KUALA LUMPUR (Feb 24): The FBM KLCI fell below the critical support level of 1,500 in early trade, with plantation counters being the main drag on the benchmark index, while fears over the Covid-19 virus continue to spread around the world, which also hit sentiment.
The benchmark index, which opened lower at 1,501.47 this morning, plunged to as low as 1,497.19 after falling 2.2%, the lowest point since Dec 21, 2011's 1,500.91. At 10.30am, the FBM KLCI stood at 1,507.69, 1.54% or 23.51 points lower compared to last Friday's close of 1,531.20.
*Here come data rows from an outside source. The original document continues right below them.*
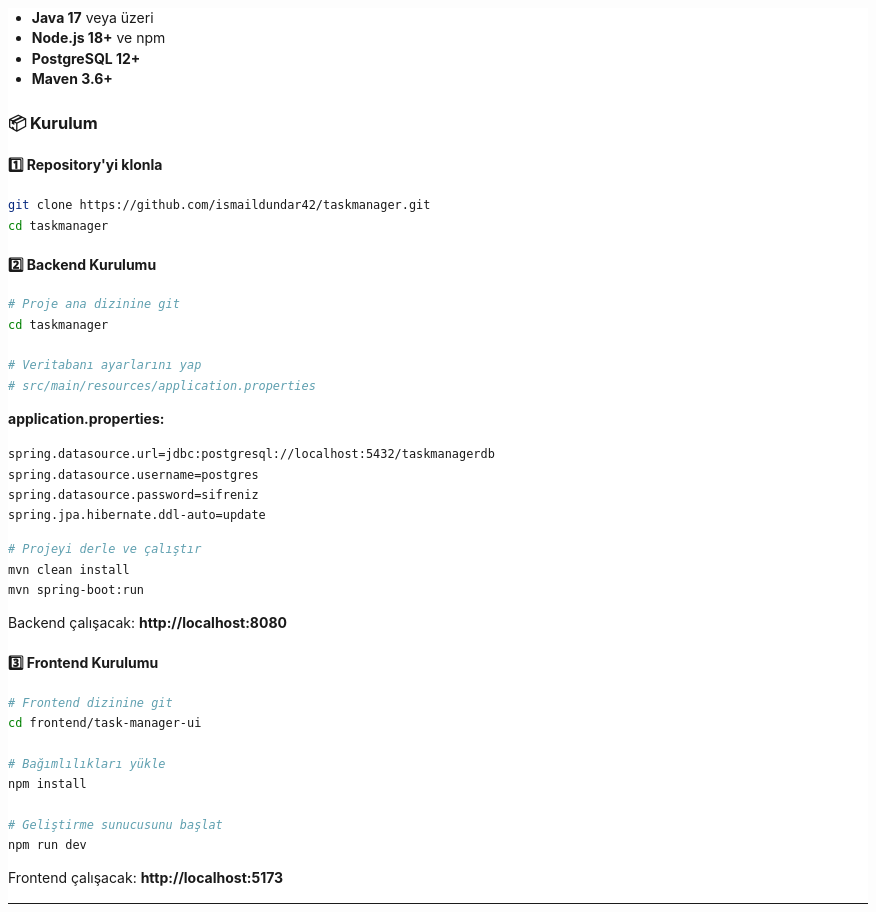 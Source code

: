 - **Java 17** veya üzeri
- **Node.js 18+** ve npm
- **PostgreSQL 12+**
- **Maven 3.6+**

### 📦 Kurulum

#### 1️⃣ Repository'yi klonla
```bash
git clone https://github.com/ismaildundar42/taskmanager.git
cd taskmanager
```

#### 2️⃣ Backend Kurulumu

```bash
# Proje ana dizinine git
cd taskmanager

# Veritabanı ayarlarını yap
# src/main/resources/application.properties
```

**application.properties:**
```properties
spring.datasource.url=jdbc:postgresql://localhost:5432/taskmanagerdb
spring.datasource.username=postgres
spring.datasource.password=sifreniz
spring.jpa.hibernate.ddl-auto=update
```

```bash
# Projeyi derle ve çalıştır
mvn clean install
mvn spring-boot:run
```

Backend çalışacak: **http://localhost:8080**

#### 3️⃣ Frontend Kurulumu

```bash
# Frontend dizinine git
cd frontend/task-manager-ui

# Bağımlılıkları yükle
npm install

# Geliştirme sunucusunu başlat
npm run dev
```

Frontend çalışacak: **http://localhost:5173**

---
Year to date, The KLCI fell 5.1% or 81.16 points from 1,588.76 on Dec 31, 2019.
Among the 30 component stocks, the top losers were led by plantation counters, such as Kuala Lumpur Kepong Bhd (KLK), Sime Darby Plantation Bhd, PPB Group Bhd and IOI Corp.
KLK's share price fell 4.48% or RM1.04 to RM22.16, while Sime Darby Plantation sank 2.77% or 14 sen to RM4.91. PPB shares declined 3.35% or 62 sen to RM17.88 and IOI Corp went down 2.7% or 12 sen to RM4.33.
Market breadth was negative with 814 losers and 104 gainers, while 180 counters traded unchanged. Volume was 1.46 billion shares valued at RM1.23 billion.
On the currency front, the ringgit is weakening against the greenback. At 10.40am, the ringgit was 4.2188 against the US dollar, after falling 0.65% to a near six-month low.
When contacted, TA Securities Holdings Bhd technical analyst Steven Soo told theedgemarkets.com that he sees more downside risk on KLCI as the political uncertainty would weigh on the market’s outlook.